High expectations, complicated optimisation
Electric buses come with high expectations: they are expected to be as reliable diesel buses, but they must also be energy efficient, and have low emissions. The user experience should also improve. The introduction of electric buses requires comprehensive evaluation of costs and performance. The actors are not always aware of everything that should be considered in the evaluation.
VTT Smart eFleet solution serves as a roadmap for the electrification of bus transport. It offers unbiased information as a basis for decision-making. With the help of the service, it is possible to ascertain the most cost-effective way to introduce electric buses, while maintaining the quality of service.
Planning infrastructure for charging is one of the key questions. “The type of charging is affected by issues such as the features of the buses, their use, and preconditions for maintaining battery capacity on bus lines. Simulation makes it possible to visualise the effects of different choices. The aim is green transport with lower total costs than those of diesel buses”, says VTT’s Research Scientist Mikaela Ranta.
The VTT Smart eFleet service supports the electrification of public transport in many ways. It can be used as a tool for strategic planning and the anticipation of technological development. Simulation can also help in the planning of investments in infrastructure for charging. It also helps in the planning of tendering out public transport and for comparing the profitability of electric and hydrogen buses.
Electric bus traffic expanding in Tampere
An extensive change is taking place in Nysse, the public transport system of the Tampere area, where tram transport begins this summer. Meanwhile, Tampere and its nearby municipalities are planning the electrification of bus transport. The first four electric buses were introduced in the area already in 2016, but now there are moves for more extensive electric bus transport.
In preliminary studies for the electrification of urban buses Tampere has utilised VTT Smart eFleet solution. The simulation tool has given information to help planning in matters such as technical solutions for electrification and their costs.
“We used the service to model four distinct bus routes. We examined the kinds of situations in which fast charging on a route is the most sensible option, and when it is better to charge the batteries at a charging station at the depot, outside the route”, says Juha-Pekka Häyrynen, Transport Planner at Nysse.
“The key observation was that there are no self-evident solutions for the choice of a suitable charging strategy. Battery technology has made great advances, but it is not profitable to run all transport on depot charging. On some bus lines charging on the route remains an economically sensible option.”

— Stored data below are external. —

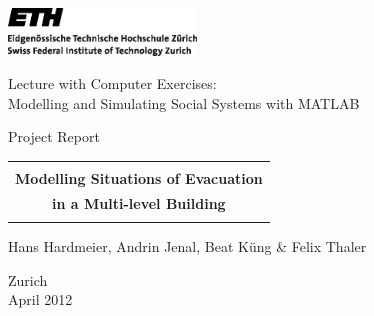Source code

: 
\thispagestyle{empty}

\begin{center}
\includegraphics[width=5cm]{ETHlogo.eps}

\bigskip


\bigskip


\bigskip


\LARGE{ 	Lecture with Computer Exercises:\\ }
\LARGE{ Modelling and Simulating Social Systems with MATLAB\\}

\bigskip

\bigskip

\small{Project Report}\\

\bigskip

\bigskip

\bigskip

\bigskip


\begin{tabular}{|c|}
\hline
\\
\textbf{\LARGE{Modelling Situations of Evacuation }}\\
\textbf{\LARGE{in a Multi-level Building}}\\
\\
\hline
\end{tabular}
\bigskip

\bigskip

\bigskip

\LARGE{Hans Hardmeier, Andrin Jenal, Beat K\"ung \& Felix Thaler}



\bigskip

\bigskip

\bigskip

\bigskip

\bigskip

\bigskip

\bigskip

\bigskip

Zurich\\
April 2012\\

\end{center}


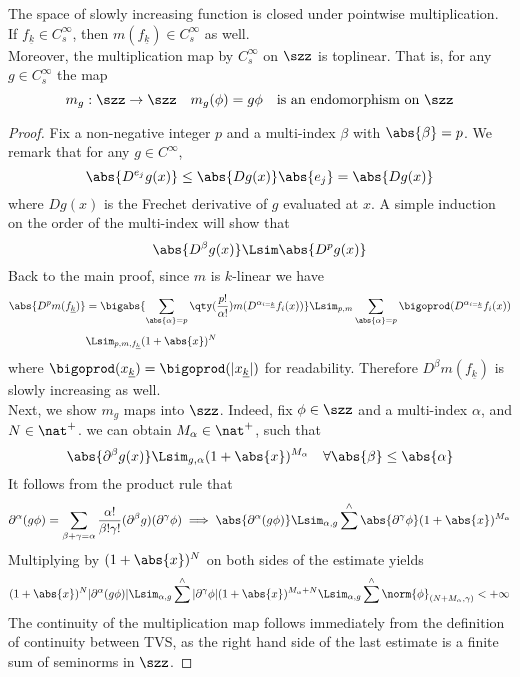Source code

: \documentclass[../main-v2-manifolds.tex]{subfiles}
\begin{document}
\begin{lemma}\label{lem:slowly increasing lemma}
The space of slowly increasing function is closed under pointwise multiplication. If $f_{\underline{k}}\in C_s^\infty$, then $m(f_{\underline{k}})\in C_s^\infty$ as well. \\

Moreover, the multiplication map by $C_s^\infty$ on $\szz$ is toplinear. That is, for any $g\in C_s^\infty$ the map 
\[
m_g: \szz\to\szz \quad m_g(\phi) = g\phi\quad\text{is an endomorphism on }\szz
\]
\end{lemma}
\begin{proof}
    Fix a non-negative integer $p$ and a multi-index $\beta$ with $\abs{\beta}=p$. We remark that for any $g\in C^\infty$, 
    \[
        \abs{D^{e_j} g(x)}\leq \abs{Dg(x)}\abs{e_j}=\abs{Dg(x)}
    \]
    where $Dg(x)$ is the Frechet derivative of $g$ evaluated at $x$. A simple induction on the order of the multi-index will show that 
    \[
        \abs{D^\beta g(x)}\Lsim \abs{D^p g(x)}
    \]
    Back to the main proof, since $m$ is $k$-linear we have
    \begin{align*}
        \abs{D^p m(f_{\underline{k}})} &= \bigabs{\sum_{\abs{\alpha}=p}\qty(\frac{p!}{\alpha!})m(D^{\alpha_{i=\underline{k}}}f_i(x))}\Lsim_{p,m}\sum_{\abs{\alpha}=p}\bigoprod(D^{\alpha_{i=\underline{k}}} f_i(x))\\[1ex]
        &\Lsim_{p,m,f_{{\underline{k}}}} (1+\abs{x})^N
    \end{align*}
    where $\bigoprod(x_{\underline{k}}) = \bigoprod(\vert x_{\underline{k}}\vert)$ for readability. Therefore $D^\beta m(f_{\underline{k}})$ is slowly increasing as well.\\
    
    Next, we show $m_g$ maps into $\szz$. Indeed, fix $\phi\in\szz$ and a multi-index $\alpha$, and $N\in\nat^+$. we can obtain $M_\alpha\in\nat^+$, such that
    \[
    \abs{\partial^\beta g(x)}\Lsim_{g,\alpha} (1+\abs{x})^{M_\alpha}\quad\forall\abs{\beta}\leq\abs{\alpha}
    \]
    It follows from the product rule that
    \[
    \partial^\alpha (g\phi) = \sum_{\beta+\gamma = \alpha}\dfrac{\alpha!}{\beta!\gamma!}(\partial^\beta g)(\partial^\gamma \phi)\implies\abs{\partial^\alpha(g\phi)}\Lsim_{\alpha,g}\sum^{\wedge}\abs{\partial^\gamma\phi}(1+\abs{x})^{M_{\alpha}}
    \]
    Multiplying by $(1+\abs{x})^{N}$ on both sides of the estimate yields
    \[
    (1+\abs{x})^N\vert\partial^\alpha(g\phi)\vert\Lsim_{\alpha,g}\sum^{\wedge}\vert\partial^\gamma\phi\vert(1+\abs{x})^{M_\alpha + N}\Lsim_{\alpha,g}\sum^{\wedge}\norm{\phi}_{(N+M_\alpha,\gamma)}<+\infty
    \]
    The continuity of the multiplication map follows immediately from the definition of continuity between TVS, as the right hand side of the last estimate is a finite sum of seminorms in $\szz$.
    
    
\end{proof}
\end{document}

By using the simulation service, Tampere did not aim at a detailed comparison of the options, or to optimise actual transport. Instead, the aim was to find fundamental principles for the bigger picture. ”VTT Smart eFleet is a useful and functioning tool for this kind of advance planning. Without simulation it would have been difficult for us to verify what was examined in the advance report”, Häyrinen says.
Switching the driving power to electricity is a significant move in urban bus transport. “Carriers, bus manufacturers, and those ordering the service have varying degrees of readiness for involvement in the change, and development moves forward at different speeds for different actors. Coordination is a challenge for the transition phase: buses have an operating life of about 15 years and the change in the driving power should be implemented in a manner that does not waste investments. This is a change that we plan to carry out in a controlled manner”, Häyrynen says.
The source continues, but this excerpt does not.